Dataset records:

□ □ □ □ □ □ □

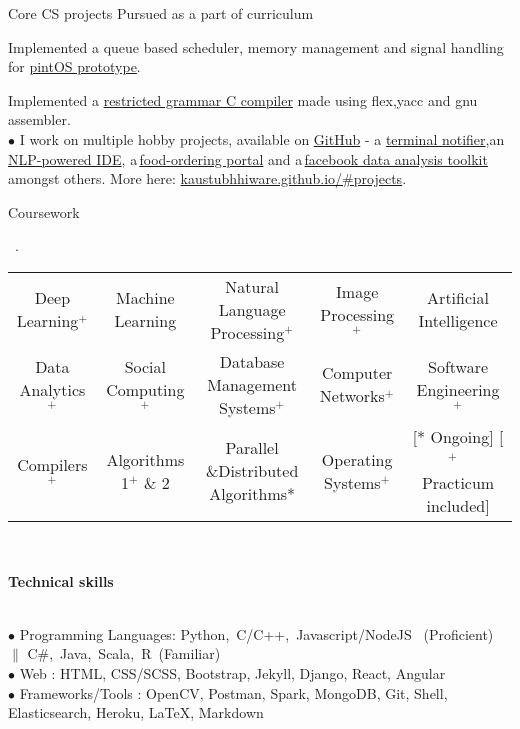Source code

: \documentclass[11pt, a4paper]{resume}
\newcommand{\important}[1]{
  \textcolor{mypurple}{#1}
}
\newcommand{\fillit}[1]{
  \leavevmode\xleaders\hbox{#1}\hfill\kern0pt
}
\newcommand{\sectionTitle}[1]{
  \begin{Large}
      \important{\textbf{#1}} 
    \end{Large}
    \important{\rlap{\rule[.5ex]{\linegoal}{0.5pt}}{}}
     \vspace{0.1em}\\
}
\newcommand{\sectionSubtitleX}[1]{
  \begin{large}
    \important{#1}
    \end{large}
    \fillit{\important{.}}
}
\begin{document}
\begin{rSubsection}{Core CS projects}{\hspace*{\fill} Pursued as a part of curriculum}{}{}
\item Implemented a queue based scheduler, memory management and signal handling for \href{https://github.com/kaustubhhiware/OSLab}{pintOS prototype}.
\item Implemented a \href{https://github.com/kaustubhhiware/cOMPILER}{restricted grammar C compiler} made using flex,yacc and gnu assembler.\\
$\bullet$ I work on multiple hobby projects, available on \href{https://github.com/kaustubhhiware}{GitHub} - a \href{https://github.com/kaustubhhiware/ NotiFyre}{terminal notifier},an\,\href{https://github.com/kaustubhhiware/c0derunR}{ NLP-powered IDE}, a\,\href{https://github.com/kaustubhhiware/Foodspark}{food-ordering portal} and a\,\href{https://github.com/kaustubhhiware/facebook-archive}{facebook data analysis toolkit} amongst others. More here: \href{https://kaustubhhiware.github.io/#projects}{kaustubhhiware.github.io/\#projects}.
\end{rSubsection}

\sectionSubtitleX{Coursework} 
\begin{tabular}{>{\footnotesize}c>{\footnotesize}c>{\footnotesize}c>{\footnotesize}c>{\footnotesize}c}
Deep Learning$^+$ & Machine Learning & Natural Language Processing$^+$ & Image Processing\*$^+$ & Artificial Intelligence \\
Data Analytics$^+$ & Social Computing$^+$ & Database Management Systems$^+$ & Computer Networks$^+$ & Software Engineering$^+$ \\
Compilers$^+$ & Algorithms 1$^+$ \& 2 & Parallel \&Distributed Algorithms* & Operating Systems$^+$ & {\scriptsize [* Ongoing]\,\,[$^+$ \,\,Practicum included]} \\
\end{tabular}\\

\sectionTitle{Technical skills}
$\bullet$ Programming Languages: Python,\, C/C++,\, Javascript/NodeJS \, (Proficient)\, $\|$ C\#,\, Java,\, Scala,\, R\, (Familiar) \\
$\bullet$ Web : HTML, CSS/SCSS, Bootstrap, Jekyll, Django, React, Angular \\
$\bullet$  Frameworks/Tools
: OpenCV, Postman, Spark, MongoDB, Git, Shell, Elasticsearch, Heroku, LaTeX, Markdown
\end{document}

□ □ □ □ □ □ □

* Goal of the exercise
Copy each line above that contains the string "Systems".

* Answer
Data Analytics$^+$ & Social Computing$^+$ & Database Management Systems$^+$ & Computer Networks$^+$ & Software Engineering$^+$ \\
Compilers$^+$ & Algorithms 1$^+$ \& 2 & Parallel \&Distributed Algorithms* & Operating Systems$^+$ & {\scriptsize [* Ongoing]\,\,[$^+$ \,\,Practicum included]} \\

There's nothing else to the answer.